What you need to do
Scan the entries for lines with the word "lstlisting" and copy those lines.

Stored items from a collection:
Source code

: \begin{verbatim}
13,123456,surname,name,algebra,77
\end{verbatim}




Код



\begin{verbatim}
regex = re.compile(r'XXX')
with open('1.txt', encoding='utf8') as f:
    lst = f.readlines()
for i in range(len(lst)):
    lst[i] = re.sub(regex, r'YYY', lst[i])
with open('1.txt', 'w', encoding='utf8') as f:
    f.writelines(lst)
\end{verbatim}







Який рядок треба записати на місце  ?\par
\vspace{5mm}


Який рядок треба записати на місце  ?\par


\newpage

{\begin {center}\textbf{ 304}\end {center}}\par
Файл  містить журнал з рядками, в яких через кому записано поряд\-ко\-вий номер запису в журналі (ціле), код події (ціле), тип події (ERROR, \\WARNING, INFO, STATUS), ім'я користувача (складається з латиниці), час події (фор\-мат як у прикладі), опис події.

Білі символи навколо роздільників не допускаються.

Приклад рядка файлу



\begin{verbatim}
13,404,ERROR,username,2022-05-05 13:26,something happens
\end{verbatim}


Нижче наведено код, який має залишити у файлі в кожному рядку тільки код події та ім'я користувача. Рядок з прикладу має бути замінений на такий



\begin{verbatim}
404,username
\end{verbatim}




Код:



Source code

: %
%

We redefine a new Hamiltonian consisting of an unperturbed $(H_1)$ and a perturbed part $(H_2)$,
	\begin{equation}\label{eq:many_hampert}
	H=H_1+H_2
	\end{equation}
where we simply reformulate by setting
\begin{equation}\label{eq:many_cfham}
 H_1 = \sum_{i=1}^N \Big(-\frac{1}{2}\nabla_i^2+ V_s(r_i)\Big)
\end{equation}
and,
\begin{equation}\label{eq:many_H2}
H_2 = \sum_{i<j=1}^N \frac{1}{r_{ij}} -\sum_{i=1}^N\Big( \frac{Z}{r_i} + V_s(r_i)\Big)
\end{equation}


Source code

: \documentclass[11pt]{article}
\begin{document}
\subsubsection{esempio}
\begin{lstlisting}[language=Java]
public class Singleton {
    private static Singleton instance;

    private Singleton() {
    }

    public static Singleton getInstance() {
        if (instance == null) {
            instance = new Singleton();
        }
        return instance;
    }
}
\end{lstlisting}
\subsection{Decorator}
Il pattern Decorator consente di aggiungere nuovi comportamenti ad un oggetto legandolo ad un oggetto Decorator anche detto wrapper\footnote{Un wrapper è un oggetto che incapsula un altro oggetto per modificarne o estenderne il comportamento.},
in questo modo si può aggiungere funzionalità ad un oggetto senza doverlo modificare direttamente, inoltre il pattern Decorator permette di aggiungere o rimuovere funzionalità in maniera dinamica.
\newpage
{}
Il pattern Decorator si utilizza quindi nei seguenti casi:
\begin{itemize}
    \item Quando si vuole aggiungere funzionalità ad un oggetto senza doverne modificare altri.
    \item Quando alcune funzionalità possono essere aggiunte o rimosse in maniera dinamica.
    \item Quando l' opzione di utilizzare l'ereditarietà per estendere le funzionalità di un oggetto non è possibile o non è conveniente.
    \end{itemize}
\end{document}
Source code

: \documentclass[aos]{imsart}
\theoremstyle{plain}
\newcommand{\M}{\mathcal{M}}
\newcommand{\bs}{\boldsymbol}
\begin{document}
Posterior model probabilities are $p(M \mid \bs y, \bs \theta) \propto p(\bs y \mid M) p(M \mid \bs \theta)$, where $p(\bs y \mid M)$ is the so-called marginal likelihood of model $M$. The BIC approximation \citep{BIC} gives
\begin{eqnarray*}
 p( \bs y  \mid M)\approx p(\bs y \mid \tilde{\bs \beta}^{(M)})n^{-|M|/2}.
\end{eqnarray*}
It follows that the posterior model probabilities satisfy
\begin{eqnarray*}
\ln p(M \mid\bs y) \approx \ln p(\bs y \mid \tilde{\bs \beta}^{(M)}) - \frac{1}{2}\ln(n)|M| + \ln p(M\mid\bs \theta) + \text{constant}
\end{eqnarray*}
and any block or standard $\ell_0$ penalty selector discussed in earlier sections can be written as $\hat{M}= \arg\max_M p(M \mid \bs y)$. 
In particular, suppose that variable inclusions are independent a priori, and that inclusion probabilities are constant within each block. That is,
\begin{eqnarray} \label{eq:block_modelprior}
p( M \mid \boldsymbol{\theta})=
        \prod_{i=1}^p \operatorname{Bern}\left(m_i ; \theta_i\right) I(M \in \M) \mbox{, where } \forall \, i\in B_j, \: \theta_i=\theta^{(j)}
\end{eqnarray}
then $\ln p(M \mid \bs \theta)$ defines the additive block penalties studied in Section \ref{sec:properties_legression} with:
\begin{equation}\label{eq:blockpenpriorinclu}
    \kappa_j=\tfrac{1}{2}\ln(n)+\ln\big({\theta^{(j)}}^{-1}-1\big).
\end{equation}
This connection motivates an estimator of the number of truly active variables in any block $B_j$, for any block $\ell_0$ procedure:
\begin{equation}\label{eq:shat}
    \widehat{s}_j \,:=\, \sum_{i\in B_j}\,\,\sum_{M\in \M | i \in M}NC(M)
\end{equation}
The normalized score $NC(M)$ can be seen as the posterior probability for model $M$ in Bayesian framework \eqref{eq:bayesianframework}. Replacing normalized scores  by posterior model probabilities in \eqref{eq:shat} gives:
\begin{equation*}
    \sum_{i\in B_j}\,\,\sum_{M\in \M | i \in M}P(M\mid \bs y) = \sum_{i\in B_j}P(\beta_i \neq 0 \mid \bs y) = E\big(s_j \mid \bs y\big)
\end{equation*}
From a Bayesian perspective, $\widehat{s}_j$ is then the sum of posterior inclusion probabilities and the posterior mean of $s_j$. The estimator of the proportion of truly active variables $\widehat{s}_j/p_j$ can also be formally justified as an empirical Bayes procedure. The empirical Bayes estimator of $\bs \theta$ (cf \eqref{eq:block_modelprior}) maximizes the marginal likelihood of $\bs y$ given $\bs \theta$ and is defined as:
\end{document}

Response
\begin{lstlisting}[language=Java]
\end{lstlisting}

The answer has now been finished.